Material shown >>
******************************

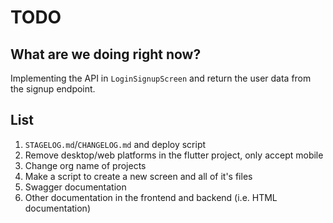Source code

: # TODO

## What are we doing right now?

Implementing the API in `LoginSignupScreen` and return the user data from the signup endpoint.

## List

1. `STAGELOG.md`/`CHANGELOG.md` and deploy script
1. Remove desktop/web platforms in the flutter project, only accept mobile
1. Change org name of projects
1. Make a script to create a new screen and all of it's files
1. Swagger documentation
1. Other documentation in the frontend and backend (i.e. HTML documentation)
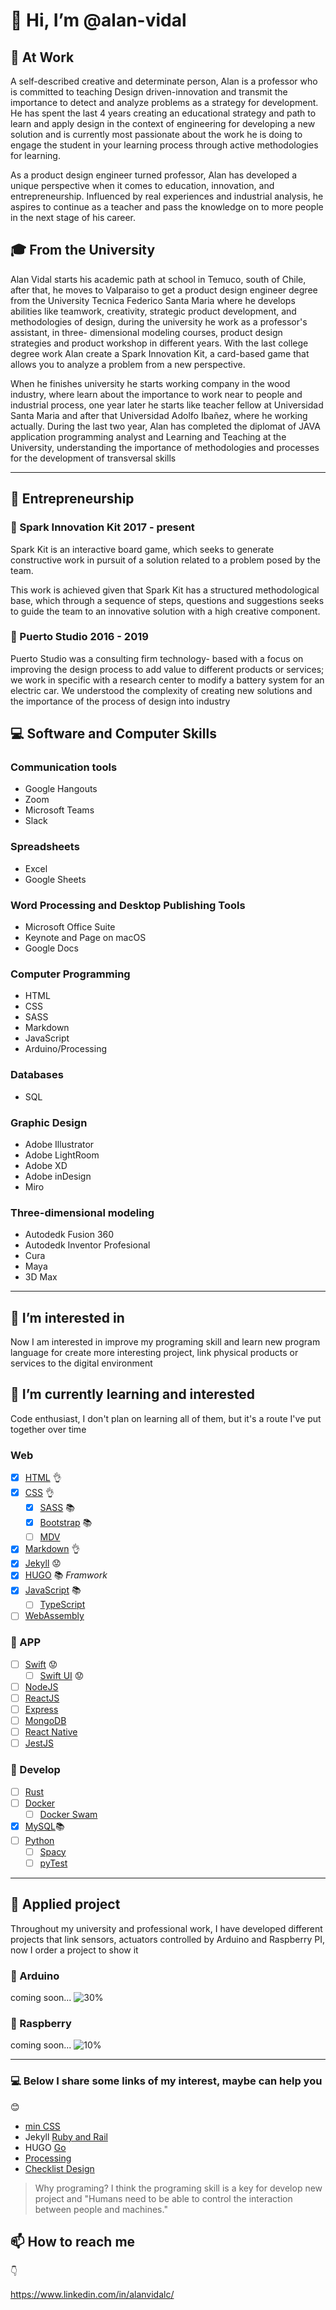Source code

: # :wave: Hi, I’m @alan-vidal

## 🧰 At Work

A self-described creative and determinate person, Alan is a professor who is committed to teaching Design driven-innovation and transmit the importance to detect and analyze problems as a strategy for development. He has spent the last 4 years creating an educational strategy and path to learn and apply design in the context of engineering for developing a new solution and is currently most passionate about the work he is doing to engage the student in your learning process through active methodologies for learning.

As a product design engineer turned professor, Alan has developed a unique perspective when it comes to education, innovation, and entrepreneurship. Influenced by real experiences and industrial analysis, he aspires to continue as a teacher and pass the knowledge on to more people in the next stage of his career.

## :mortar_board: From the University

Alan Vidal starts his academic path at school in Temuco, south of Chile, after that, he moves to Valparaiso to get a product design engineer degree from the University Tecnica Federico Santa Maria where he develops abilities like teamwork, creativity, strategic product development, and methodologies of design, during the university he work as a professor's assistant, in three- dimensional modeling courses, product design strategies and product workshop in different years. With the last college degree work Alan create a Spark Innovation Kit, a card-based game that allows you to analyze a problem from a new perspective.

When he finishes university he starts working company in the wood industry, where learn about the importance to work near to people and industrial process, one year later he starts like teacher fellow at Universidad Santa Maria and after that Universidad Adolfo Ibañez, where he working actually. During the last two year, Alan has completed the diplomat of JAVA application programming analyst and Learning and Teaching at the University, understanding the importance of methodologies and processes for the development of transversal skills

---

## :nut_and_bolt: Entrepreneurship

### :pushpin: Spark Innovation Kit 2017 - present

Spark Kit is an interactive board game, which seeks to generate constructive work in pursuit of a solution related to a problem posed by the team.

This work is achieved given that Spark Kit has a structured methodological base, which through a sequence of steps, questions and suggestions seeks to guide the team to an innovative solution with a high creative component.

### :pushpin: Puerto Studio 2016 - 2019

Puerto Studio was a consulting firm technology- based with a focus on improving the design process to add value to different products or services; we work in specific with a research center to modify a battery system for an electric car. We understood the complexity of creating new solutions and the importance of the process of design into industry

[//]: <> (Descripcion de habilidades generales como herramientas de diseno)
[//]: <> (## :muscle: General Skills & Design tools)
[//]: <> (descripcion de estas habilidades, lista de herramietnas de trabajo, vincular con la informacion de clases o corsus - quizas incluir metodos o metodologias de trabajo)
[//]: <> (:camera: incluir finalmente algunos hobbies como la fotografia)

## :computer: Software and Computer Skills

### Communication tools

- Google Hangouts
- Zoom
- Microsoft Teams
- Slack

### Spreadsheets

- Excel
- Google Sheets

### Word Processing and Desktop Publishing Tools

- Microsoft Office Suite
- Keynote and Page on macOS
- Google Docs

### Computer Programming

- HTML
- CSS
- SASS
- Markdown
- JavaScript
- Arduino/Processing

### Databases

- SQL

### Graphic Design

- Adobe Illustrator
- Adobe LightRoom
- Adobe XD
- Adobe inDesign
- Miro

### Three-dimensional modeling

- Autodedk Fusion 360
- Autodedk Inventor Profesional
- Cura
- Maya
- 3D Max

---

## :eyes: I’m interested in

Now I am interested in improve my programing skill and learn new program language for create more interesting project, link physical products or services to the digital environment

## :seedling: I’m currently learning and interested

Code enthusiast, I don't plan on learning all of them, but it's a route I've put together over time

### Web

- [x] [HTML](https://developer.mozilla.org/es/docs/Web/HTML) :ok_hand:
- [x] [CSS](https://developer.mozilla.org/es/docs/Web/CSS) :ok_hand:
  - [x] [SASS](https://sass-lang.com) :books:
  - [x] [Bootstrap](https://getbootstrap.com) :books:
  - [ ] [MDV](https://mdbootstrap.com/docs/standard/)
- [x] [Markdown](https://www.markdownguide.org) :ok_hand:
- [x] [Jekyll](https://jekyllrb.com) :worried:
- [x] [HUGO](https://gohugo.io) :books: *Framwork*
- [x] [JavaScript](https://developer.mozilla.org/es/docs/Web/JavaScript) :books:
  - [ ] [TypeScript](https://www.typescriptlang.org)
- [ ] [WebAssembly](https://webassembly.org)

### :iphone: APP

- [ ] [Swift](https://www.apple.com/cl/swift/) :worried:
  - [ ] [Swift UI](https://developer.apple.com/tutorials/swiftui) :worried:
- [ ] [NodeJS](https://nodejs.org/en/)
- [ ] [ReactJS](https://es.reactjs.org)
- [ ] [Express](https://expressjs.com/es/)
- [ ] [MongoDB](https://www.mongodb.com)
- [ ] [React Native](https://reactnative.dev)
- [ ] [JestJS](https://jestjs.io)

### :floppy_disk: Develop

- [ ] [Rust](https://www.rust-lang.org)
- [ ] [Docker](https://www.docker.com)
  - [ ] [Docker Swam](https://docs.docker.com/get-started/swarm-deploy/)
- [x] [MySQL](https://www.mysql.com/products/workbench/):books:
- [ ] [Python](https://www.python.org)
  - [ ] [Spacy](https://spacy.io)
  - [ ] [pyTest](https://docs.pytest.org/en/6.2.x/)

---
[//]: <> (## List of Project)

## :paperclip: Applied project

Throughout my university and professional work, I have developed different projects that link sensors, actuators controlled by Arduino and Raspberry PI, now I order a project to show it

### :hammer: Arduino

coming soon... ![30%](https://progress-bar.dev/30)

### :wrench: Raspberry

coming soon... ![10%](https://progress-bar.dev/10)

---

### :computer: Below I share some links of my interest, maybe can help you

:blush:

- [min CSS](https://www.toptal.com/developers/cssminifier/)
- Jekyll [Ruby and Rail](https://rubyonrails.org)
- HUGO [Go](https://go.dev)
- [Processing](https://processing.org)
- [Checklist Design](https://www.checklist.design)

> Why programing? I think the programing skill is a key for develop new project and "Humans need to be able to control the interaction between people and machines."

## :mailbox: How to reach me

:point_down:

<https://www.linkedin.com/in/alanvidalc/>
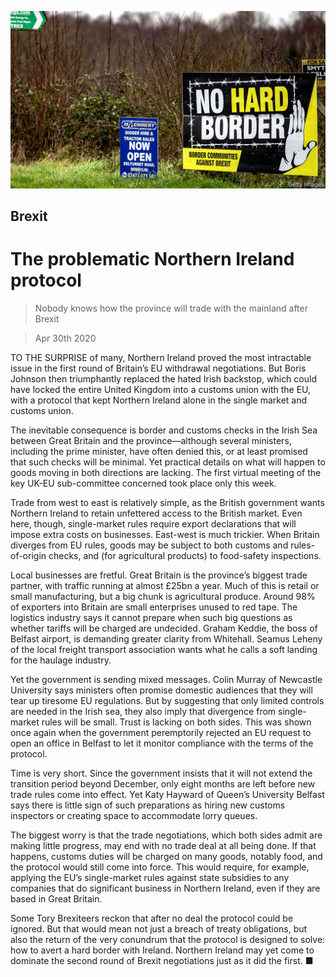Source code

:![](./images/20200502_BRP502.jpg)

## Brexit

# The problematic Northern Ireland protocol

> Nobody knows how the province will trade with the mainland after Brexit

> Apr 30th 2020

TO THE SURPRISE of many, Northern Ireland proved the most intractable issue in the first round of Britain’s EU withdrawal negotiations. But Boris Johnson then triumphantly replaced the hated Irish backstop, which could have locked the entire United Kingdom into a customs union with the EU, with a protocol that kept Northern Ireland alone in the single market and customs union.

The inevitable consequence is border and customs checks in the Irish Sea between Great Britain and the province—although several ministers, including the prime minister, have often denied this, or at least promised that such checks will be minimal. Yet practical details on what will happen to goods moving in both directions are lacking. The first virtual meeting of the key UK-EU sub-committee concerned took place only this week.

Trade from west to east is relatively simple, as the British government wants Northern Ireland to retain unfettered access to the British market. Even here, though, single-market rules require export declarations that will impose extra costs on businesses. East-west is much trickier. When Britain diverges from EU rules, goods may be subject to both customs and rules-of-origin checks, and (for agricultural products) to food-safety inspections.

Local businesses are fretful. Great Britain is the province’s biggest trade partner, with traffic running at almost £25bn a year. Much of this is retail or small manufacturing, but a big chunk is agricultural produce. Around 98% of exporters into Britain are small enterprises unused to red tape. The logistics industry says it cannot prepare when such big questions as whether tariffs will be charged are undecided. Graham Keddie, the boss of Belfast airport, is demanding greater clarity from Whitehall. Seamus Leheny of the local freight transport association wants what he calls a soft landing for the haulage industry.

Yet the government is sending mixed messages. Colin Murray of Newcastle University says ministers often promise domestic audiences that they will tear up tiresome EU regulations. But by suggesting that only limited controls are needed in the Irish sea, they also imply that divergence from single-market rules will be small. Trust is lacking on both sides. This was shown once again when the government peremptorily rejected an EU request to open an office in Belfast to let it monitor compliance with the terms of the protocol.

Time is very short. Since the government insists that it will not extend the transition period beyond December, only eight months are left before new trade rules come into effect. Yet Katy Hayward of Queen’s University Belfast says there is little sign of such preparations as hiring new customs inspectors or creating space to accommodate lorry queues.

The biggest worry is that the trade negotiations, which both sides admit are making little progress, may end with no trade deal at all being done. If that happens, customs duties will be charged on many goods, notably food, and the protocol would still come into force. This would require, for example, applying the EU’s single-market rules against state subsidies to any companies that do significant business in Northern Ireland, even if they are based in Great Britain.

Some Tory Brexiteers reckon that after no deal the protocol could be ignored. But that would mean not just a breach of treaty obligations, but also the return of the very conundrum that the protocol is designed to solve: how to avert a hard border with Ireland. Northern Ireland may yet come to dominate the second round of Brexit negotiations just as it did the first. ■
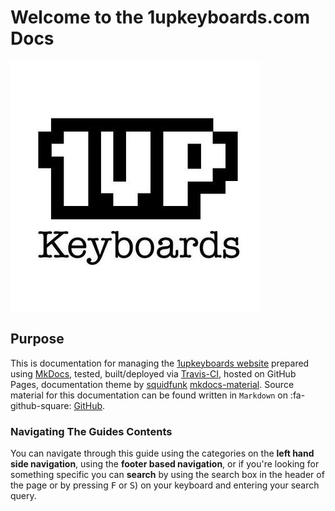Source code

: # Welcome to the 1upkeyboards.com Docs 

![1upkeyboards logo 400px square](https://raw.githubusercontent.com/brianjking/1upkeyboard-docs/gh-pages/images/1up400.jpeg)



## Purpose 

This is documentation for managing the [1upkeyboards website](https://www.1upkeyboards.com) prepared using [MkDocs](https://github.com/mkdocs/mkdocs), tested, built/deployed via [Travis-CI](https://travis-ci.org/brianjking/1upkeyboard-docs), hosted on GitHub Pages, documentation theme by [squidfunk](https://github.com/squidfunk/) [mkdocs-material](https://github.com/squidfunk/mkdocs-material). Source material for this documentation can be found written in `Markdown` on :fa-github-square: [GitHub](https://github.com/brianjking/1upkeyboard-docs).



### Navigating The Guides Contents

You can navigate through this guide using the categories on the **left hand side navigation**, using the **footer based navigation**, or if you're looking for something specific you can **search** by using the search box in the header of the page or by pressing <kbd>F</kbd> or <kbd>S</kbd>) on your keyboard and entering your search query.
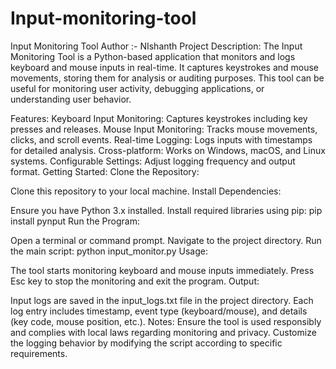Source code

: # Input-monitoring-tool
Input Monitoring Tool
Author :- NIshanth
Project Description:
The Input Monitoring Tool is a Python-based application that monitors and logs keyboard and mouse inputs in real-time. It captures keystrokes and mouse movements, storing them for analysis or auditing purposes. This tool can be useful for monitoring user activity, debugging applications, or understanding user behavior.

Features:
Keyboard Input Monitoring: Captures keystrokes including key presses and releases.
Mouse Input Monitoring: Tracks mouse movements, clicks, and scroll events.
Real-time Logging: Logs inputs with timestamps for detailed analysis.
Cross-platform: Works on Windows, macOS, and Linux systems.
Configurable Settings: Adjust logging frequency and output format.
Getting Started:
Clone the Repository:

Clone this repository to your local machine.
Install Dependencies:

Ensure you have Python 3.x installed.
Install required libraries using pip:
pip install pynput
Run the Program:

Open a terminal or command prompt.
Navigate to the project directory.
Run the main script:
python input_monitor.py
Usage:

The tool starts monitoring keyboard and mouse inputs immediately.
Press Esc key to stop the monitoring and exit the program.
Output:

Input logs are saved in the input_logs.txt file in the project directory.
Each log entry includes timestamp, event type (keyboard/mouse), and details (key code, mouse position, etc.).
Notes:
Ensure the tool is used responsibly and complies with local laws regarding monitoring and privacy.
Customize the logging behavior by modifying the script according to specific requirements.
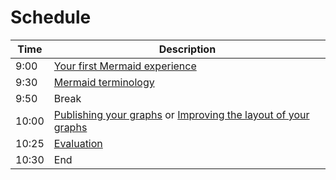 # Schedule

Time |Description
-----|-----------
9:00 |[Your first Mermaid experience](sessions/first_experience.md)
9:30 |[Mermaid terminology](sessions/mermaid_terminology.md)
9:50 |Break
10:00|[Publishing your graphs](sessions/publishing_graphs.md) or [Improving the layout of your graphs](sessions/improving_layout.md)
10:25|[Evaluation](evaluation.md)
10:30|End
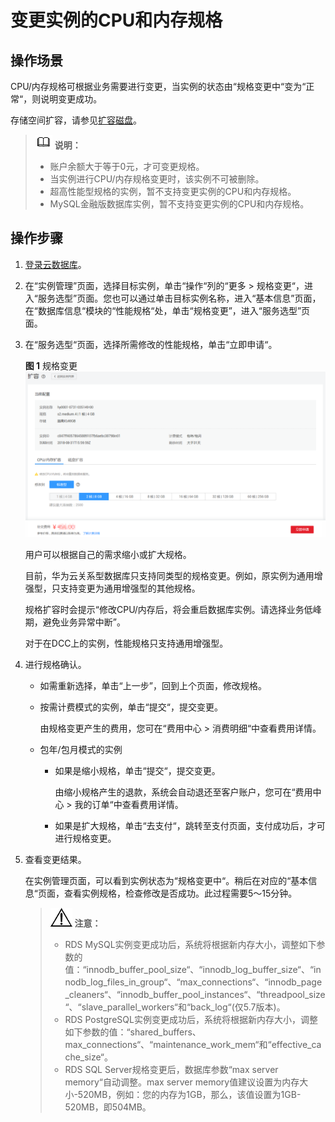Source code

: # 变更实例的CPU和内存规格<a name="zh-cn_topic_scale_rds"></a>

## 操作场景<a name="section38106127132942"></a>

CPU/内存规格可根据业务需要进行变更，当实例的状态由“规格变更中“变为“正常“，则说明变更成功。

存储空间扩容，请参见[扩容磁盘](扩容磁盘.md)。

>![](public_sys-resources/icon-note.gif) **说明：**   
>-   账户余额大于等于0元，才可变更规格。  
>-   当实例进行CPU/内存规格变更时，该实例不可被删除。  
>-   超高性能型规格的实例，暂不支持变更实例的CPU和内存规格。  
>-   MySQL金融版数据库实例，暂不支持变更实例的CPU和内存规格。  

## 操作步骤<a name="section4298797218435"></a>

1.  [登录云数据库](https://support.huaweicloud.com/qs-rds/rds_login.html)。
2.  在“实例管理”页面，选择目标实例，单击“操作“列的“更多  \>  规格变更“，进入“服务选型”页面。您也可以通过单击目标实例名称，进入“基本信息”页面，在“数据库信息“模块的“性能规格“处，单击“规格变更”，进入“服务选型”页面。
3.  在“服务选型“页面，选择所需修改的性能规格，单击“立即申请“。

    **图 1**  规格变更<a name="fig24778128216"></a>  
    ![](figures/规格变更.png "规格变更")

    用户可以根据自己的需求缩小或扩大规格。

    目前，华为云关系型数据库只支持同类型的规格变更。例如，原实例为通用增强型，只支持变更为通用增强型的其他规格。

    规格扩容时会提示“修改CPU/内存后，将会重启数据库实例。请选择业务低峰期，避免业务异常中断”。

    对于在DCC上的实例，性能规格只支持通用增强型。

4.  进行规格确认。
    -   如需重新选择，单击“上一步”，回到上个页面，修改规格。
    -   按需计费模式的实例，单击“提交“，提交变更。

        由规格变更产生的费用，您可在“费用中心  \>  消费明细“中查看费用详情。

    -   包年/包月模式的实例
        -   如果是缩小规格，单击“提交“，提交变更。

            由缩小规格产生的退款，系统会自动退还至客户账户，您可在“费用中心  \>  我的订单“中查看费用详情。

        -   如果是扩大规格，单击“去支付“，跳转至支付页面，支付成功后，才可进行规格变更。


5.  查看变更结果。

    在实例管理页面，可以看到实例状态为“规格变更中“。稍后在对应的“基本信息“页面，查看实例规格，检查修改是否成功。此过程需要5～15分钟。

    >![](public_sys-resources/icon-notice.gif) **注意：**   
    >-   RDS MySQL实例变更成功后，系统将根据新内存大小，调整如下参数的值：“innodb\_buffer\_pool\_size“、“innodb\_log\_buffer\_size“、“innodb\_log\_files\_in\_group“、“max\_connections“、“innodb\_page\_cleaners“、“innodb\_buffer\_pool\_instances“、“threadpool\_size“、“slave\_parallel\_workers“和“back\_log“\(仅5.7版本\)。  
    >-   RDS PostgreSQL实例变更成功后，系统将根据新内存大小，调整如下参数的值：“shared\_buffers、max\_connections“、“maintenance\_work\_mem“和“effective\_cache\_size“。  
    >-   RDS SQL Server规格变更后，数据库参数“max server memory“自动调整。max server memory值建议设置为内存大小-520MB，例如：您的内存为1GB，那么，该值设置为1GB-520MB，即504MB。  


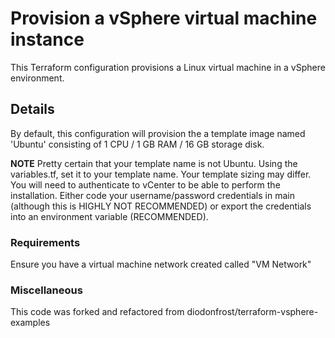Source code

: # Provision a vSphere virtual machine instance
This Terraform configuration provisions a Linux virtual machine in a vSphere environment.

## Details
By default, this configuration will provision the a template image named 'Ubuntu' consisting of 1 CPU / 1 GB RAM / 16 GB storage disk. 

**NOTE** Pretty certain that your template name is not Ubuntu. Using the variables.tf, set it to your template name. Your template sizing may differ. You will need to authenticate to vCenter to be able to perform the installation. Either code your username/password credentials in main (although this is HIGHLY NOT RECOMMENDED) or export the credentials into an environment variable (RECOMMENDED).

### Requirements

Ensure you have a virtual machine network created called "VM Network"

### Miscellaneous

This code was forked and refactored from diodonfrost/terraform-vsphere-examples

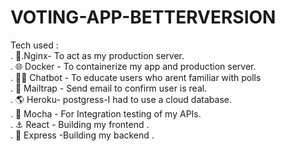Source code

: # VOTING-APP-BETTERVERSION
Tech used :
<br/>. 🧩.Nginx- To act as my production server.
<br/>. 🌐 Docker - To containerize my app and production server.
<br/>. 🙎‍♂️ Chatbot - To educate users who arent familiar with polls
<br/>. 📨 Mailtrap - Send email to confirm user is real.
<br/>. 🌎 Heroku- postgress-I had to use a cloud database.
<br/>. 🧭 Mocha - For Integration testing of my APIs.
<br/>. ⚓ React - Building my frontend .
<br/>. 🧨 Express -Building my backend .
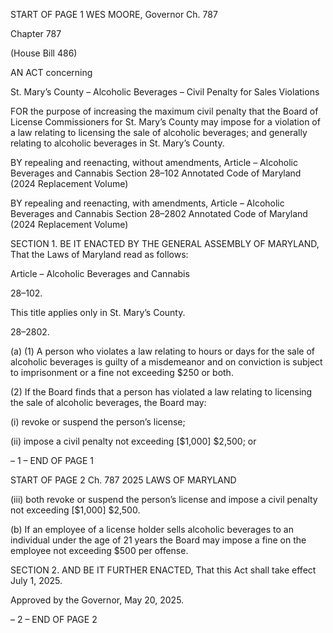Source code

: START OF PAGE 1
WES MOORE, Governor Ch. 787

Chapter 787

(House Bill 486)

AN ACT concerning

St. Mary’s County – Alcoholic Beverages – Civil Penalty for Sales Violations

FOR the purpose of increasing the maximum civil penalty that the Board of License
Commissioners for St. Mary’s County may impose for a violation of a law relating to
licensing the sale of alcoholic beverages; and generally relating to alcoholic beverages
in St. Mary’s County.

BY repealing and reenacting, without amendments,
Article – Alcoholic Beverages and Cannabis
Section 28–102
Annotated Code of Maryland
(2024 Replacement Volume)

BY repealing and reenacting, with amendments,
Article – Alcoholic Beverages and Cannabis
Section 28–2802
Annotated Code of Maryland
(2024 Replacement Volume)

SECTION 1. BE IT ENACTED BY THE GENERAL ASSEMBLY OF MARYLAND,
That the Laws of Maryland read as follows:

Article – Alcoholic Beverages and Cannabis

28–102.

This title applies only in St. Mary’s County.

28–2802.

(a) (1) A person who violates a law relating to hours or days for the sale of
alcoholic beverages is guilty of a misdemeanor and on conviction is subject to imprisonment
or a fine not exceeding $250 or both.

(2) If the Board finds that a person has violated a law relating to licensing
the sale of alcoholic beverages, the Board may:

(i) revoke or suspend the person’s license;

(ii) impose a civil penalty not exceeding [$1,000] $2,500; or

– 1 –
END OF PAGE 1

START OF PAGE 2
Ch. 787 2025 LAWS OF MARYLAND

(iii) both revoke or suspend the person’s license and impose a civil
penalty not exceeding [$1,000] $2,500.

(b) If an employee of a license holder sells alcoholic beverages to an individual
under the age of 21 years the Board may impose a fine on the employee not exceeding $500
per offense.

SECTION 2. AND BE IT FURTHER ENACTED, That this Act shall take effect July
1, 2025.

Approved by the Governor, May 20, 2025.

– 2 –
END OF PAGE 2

******************************

Required work >>
Work out the number of lines in the listing above that hold the word "Raspberry". Write that number by itself.

Answer to this problem >>
2